» WHAT IS EXPECTED
Give the records again exactly, but drop the pictures.

(Records drawn from a dataset)
==========

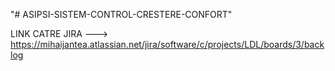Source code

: "# ASIPSI-SISTEM-CONTROL-CRESTERE-CONFORT" 




LINK CATRE JIRA ---> https://mihaijantea.atlassian.net/jira/software/c/projects/LDL/boards/3/backlog
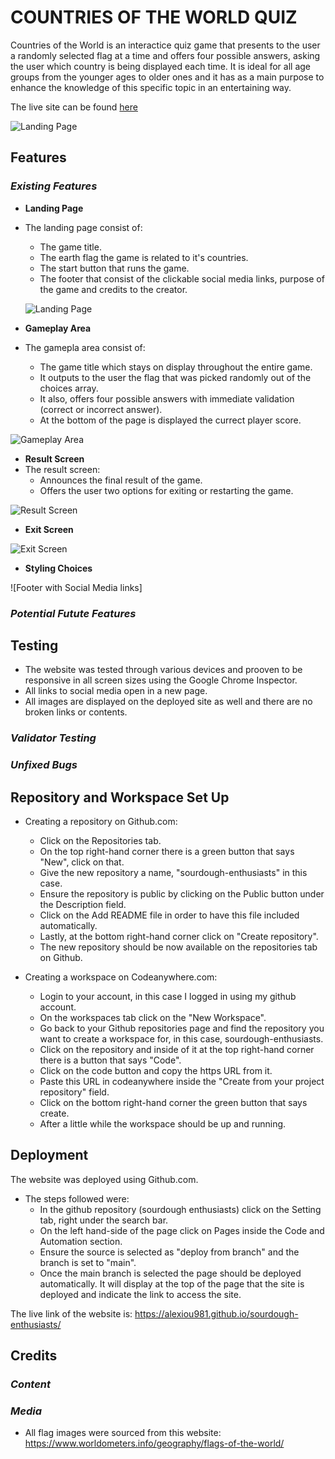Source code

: # COUNTRIES OF THE WORLD QUIZ
Countries of the World is an interactice quiz game that presents to the user a randomly selected flag at a time and offers four possible answers, asking the user which country is being displayed each time. It is ideal for all age groups from the younger ages to older ones and it has as a main purpose to enhance the knowledge of this specific topic in an entertaining way.

The live site can be found [here](https://alexiou981.github.io/countries-of-the-world-quiz/)

![Landing Page](assets/images/am-i-responsive.png)

## **Features**
### *Existing Features*

- __Landing Page__
- The landing page consist of:
    - The game title.
    - The earth flag the game is related to it's countries.
    - The start button that runs the game.
    - The footer that consist of the clickable social media links, purpose of the game and credits to the creator.

    ![Landing Page](assets/images/landing-screen.png)

- __Gameplay Area__
- The gamepla area consist of:
    - The game title which stays on display throughout the entire game.
    - It outputs to the user the flag that was picked randomly out of the choices array.
    - It also, offers four possible answers with immediate validation (correct or incorrect answer).
    - At the bottom of the page is displayed the currect player score.

![Gameplay Area](assets/images/gameplay-area.png)

- __Result Screen__
- The result screen:
    - Announces the final result of the game.
    - Offers the user two options for exiting or restarting the game.

![Result Screen](assets/images/result-screen.png)

- __Exit Screen__

![Exit Screen](assets/images/exit-screen.png)

- __Styling Choices__

![Footer with Social Media links]

### *Potential Futute Features*

## **Testing**

- The website was tested through various devices and prooven to be responsive in all screen sizes using the Google Chrome Inspector.
- All links to social media open in a new page.
- All images are displayed on the deployed site as well and there are no broken links or contents.

### *Validator Testing*

### *Unfixed Bugs* 

## **Repository and Workspace Set Up**
-  Creating a repository on Github.com:
    - Click on the Repositories tab.
    - On the top right-hand corner there is a green button that says "New", click on that.
    - Give the new repository a name, "sourdough-enthusiasts" in this case.
    - Ensure the repository is public by clicking on the Public button under the Description field.
    - Click on the Add README file in order to have this file included automatically.
    - Lastly, at the bottom right-hand corner click on "Create repository".
    - The new repository should be now available on the repositories tab on Github.

- Creating a workspace on Codeanywhere.com:
    - Login to your account, in this case I logged in using my github account.
    - On the workspaces tab click on the "New Workspace".
    - Go back to your Github repositories page and find the repository you want to create a workspace for, in this case, sourdough-enthusiasts.
    - Click on the repository and inside of it at the top right-hand corner there is a button that says "Code".
    - Click on the code button and copy the https URL from it.
    - Paste this URL in codeanywhere inside the "Create from your project repository" field.
    - Click on the bottom right-hand corner the green button that says create.
    - After a little while the workspace should be up and running.

## **Deployment** 
The website was deployed using Github.com. 
- The steps followed were: 
    - In the github repository (sourdough enthusiasts) click on the Setting tab, right under the search bar.
    - On the left hand-side of the page click on Pages inside the Code and Automation section.
    - Ensure the source is selected as "deploy from branch" and the branch is set to "main".
    - Once the main branch is selected the page should be deployed automatically. It will display at the top of the page that the site is deployed and indicate the link to access the site.

The live link of the website is: https://alexiou981.github.io/sourdough-enthusiasts/ 

## **Credits**
### *Content*

### *Media* 
- All flag images were sourced from this website: https://www.worldometers.info/geography/flags-of-the-world/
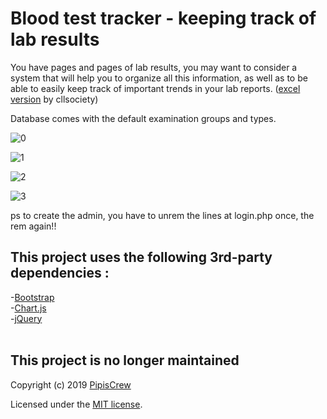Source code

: # Blood test tracker - keeping track of lab results

You have pages and pages of lab results, you may want to consider a system that will help you to organize all this information, as well as to be able to easily keep track of important trends in your lab reports. ([excel version](https://cllsociety.org/toolbox/keeping-track-of-lab-results/) by cllsociety)

Database comes with the default examination groups and types.

![0](https://user-images.githubusercontent.com/3852762/68549784-f294dd80-03f3-11ea-93be-5a685bdebaf8.png)

![1](https://user-images.githubusercontent.com/3852762/68549790-f9bbeb80-03f3-11ea-9ad5-7e14679cca03.png)

![2](https://user-images.githubusercontent.com/3852762/68549793-00e2f980-03f4-11ea-8482-5181bdc3c297.png)

![3](https://user-images.githubusercontent.com/3852762/68550031-d6df0680-03f6-11ea-9fe0-c1f89b5cbea2.png)

ps to create the admin, you have to unrem the lines at login.php once, the rem again!!
<br>
## This project uses the following 3rd-party dependencies :<br>
-[Bootstrap](http://getbootstrap.com)<br>
-[Chart.js](https://www.chartjs.org/samples/latest/charts/line/basic.html)<br>
-[jQuery](https://jquery.com)<br>
<br>
## This project is no longer maintained
Copyright (c) 2019 [PipisCrew](http://pipiscrew.com)

Licensed under the [MIT license](http://www.opensource.org/licenses/mit-license.php).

==========

» REPLY TO THE EXERCISE
Source code

: "# ASIPSI-SISTEM-CONTROL-CRESTERE-CONFORT" 




LINK CATRE JIRA ---> https://mihaijantea.atlassian.net/jira/software/c/projects/LDL/boards/3/backlog
Source code

: # COUNTRIES OF THE WORLD QUIZ
Countries of the World is an interactice quiz game that presents to the user a randomly selected flag at a time and offers four possible answers, asking the user which country is being displayed each time. It is ideal for all age groups from the younger ages to older ones and it has as a main purpose to enhance the knowledge of this specific topic in an entertaining way.

The live site can be found [here](https://alexiou981.github.io/countries-of-the-world-quiz/)

![Landing Page](assets/images/am-i-responsive.png)

## **Features**
### *Existing Features*

- __Landing Page__
- The landing page consist of:
    - The game title.
    - The earth flag the game is related to it's countries.
    - The start button that runs the game.
    - The footer that consist of the clickable social media links, purpose of the game and credits to the creator.

    ![Landing Page](assets/images/landing-screen.png)

- __Gameplay Area__
- The gamepla area consist of:
    - The game title which stays on display throughout the entire game.
    - It outputs to the user the flag that was picked randomly out of the choices array.
    - It also, offers four possible answers with immediate validation (correct or incorrect answer).
    - At the bottom of the page is displayed the currect player score.

![Gameplay Area](assets/images/gameplay-area.png)

- __Result Screen__
- The result screen:
    - Announces the final result of the game.
    - Offers the user two options for exiting or restarting the game.

![Result Screen](assets/images/result-screen.png)

- __Exit Screen__

![Exit Screen](assets/images/exit-screen.png)

- __Styling Choices__

![Footer with Social Media links]

### *Potential Futute Features*

## **Testing**

- The website was tested through various devices and prooven to be responsive in all screen sizes using the Google Chrome Inspector.
- All links to social media open in a new page.
- All images are displayed on the deployed site as well and there are no broken links or contents.

### *Validator Testing*

### *Unfixed Bugs* 

## **Repository and Workspace Set Up**
-  Creating a repository on Github.com:
    - Click on the Repositories tab.
    - On the top right-hand corner there is a green button that says "New", click on that.
    - Give the new repository a name, "sourdough-enthusiasts" in this case.
    - Ensure the repository is public by clicking on the Public button under the Description field.
    - Click on the Add README file in order to have this file included automatically.
    - Lastly, at the bottom right-hand corner click on "Create repository".
    - The new repository should be now available on the repositories tab on Github.

- Creating a workspace on Codeanywhere.com:
    - Login to your account, in this case I logged in using my github account.
    - On the workspaces tab click on the "New Workspace".
    - Go back to your Github repositories page and find the repository you want to create a workspace for, in this case, sourdough-enthusiasts.
    - Click on the repository and inside of it at the top right-hand corner there is a button that says "Code".
    - Click on the code button and copy the https URL from it.
    - Paste this URL in codeanywhere inside the "Create from your project repository" field.
    - Click on the bottom right-hand corner the green button that says create.
    - After a little while the workspace should be up and running.

## **Deployment** 
The website was deployed using Github.com. 
- The steps followed were: 
    - In the github repository (sourdough enthusiasts) click on the Setting tab, right under the search bar.
    - On the left hand-side of the page click on Pages inside the Code and Automation section.
    - Ensure the source is selected as "deploy from branch" and the branch is set to "main".
    - Once the main branch is selected the page should be deployed automatically. It will display at the top of the page that the site is deployed and indicate the link to access the site.

The live link of the website is: https://alexiou981.github.io/sourdough-enthusiasts/ 

## **Credits**
### *Content*

### *Media* 
- All flag images were sourced from this website: https://www.worldometers.info/geography/flags-of-the-world/
Source code

: # Blood test tracker - keeping track of lab results

You have pages and pages of lab results, you may want to consider a system that will help you to organize all this information, as well as to be able to easily keep track of important trends in your lab reports. ([excel version](https://cllsociety.org/toolbox/keeping-track-of-lab-results/) by cllsociety)

Database comes with the default examination groups and types.

![0](https://user-images.githubusercontent.com/3852762/68549784-f294dd80-03f3-11ea-93be-5a685bdebaf8.png)

![1](https://user-images.githubusercontent.com/3852762/68549790-f9bbeb80-03f3-11ea-9ad5-7e14679cca03.png)

![2](https://user-images.githubusercontent.com/3852762/68549793-00e2f980-03f4-11ea-8482-5181bdc3c297.png)

![3](https://user-images.githubusercontent.com/3852762/68550031-d6df0680-03f6-11ea-9fe0-c1f89b5cbea2.png)

ps to create the admin, you have to unrem the lines at login.php once, the rem again!!
<br>
## This project uses the following 3rd-party dependencies :<br>
-[Bootstrap](http://getbootstrap.com)<br>
-[Chart.js](https://www.chartjs.org/samples/latest/charts/line/basic.html)<br>
-[jQuery](https://jquery.com)<br>
<br>
## This project is no longer maintained
Copyright (c) 2019 [PipisCrew](http://pipiscrew.com)

Licensed under the [MIT license](http://www.opensource.org/licenses/mit-license.php).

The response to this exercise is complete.